2.2. Patient samples and human leukocyte antigen (HLA) typing

Samples used in this study were collected with informed consent from 3 patients with type 1 diabetes mellitus, under the guidelines of the Institutional Review Board for Protection of Human Subjects. Limited HLA-typing was performed using a gDNA sample isolated from a cell pellet obtained from approximately 500,000 PBMCs. DNA was isolated with gDNA isolation kit (Zymo Research #D3006). Oligonucleotides complementary to the HLA regions containing single nucleotide polymorphism variations (SNPs) were designed, synthesized (Integrated DNA Technologies), and used at to amplify SNP containing regions from gDNA. PCR products were sequenced, and SNPs were used to predict HLA haplotypes for HLA-DRA, HLA-DRB1*0401, HLA-DQA1, and HLA-DQB1 genes. The analysis of the three SNPs allowed us to identify the presence or absence of the DR4-DQ8 haplotype (Nguyen et al., 2013). The primers designed to amplify the SNP containing regions are listed in Supplemental Table 2.

2.3. Isolation and sort purification of individual antigen-responsive peripheral blood CD4+ T cells

PBMCs were isolated from 5 to 10 mL peripheral blood samples through a ficoll© (Sigma-Aldrich) density gradient. Regulatory T cells were depleted from the total PBMC population by magnetic-activated cell separation using anti-human-CD25 antibody (BC69). The remaining PBMCs were counted and mixed 1:1 with feeder cells, which were NOD.Rag−/−IL2rγ−/−Tg(HLA-DR4) splenocytes. Mixed cells were labeled with 5 μM CFSE and plated at 2–2.5 × 105 in 200 μL 10% FCS complete RMPI (2 mM L-glutamine, 1 mM sodium pyruvate, 100 μM MEM nonessential amino acids, 5 mM HEPES, 5.5 × 10−5 units of 2-mercaptoethanol, 100 U mL−1 penicillin and 100 μg mL−1 streptomycin) in 96-well round-bottomed culture plates.
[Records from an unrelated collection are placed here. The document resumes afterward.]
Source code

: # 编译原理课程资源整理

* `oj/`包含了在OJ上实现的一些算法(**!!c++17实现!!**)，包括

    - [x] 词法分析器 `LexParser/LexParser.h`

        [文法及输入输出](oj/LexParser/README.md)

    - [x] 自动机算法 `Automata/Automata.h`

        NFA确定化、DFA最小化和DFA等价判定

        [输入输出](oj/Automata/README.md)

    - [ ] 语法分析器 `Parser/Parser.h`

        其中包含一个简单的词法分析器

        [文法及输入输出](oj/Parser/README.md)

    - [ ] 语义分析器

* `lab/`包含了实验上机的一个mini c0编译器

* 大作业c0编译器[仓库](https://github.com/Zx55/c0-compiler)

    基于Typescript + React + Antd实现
Cells were stimulated with 25 μM peptide antigen, GAD65 epitope 555–567 (F557I) or Insulin B epitope 9–23 (R22E). On the fourth day of culture approximately 100 μL of media was carefully removed and fresh media was added. After eight days of culture, cells were labeled with 0.2 μg fluorescently labeled anti-human-antibodies CD3 (OKT3) and CD4 (OKT4) (Biolegend) and sorted via fluorescence-activated cell sorting (BD FACS Aria II). CD3+CD4+CFSElo cells were individually sorted into 96-well PCR plates (1 cell/well) with the 12th column left empty (88 cells/plate). After sorting, plates were centrifuged at 300g (1200 rpm) for 5 min, and stored at −80 °C for up to 5 months. NOTE: To avoid RNA degradation, plates should be reverse transcribed within a month of sorting. For best results, cells should be directly sorted into the reverse transcription master mix (described below) and reverse transcribed immediately after sorting.
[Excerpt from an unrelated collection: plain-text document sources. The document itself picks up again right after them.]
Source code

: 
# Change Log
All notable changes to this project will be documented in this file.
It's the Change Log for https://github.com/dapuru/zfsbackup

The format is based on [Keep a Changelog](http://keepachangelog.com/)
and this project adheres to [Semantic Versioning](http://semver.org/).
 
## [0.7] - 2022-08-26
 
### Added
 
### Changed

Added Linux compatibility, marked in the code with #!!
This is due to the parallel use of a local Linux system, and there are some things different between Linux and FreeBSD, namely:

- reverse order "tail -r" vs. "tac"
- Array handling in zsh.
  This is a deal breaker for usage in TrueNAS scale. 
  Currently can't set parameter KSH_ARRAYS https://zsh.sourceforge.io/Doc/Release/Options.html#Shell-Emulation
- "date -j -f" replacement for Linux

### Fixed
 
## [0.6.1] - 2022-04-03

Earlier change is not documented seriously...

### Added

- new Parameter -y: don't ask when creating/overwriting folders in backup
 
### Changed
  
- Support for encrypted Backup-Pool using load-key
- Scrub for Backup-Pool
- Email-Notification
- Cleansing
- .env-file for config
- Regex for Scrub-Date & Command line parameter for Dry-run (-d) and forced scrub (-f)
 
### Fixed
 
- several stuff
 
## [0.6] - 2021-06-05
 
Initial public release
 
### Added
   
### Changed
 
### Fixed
2.4. RT-PCR and multiplex-nested PCR

Primers complementary to all human TCR-α and -β variable region genes were designed based on sequences downloaded from IMGT. Primer sequences can be found in Supplemental Tables 1 and 2. In total, forty-four TCR-α variable-region primers were combined at a concentration of 2.3 μM/primer to generate a Vα primer pool. Similarly, 40 TCR-β variable-region primers were combined at a concentration of 2.3 μM/primer to generate a Vβ-pool primer stock solution. Two sets of constant region primers complementary to the 5′ ends of the TCR-α and TCR-β genes were designed and primer stocks solutions were reconstituted at 10 μM concentration. All primers were individually synthesized (Integrated DNA Technologies).

RNA from individual cells was reverse transcribed using a cDNA RT kit (Applied biosystems #4368814) 10× buffer, 25× dNTP mix, 15 U RT enzyme, 0.01% Triton X-100, 6 U RNase inhibitor and 383 nM final concentration of each custom RT-TCR primer (Integrated DNA Technologies) in a total volume of 6 μL/well. Primer sequences are listed in Supplemental Table 2. The reverse transcription reaction was performed for 10 min at 25 °C, 45 min at 45 °C, and 5 min at 80 °C. For reverse transcription of TCR mRNA isolated from T cell clones, the above reaction was carried out with 0.5–2 μg mRNA in a 40 μL total reaction volume.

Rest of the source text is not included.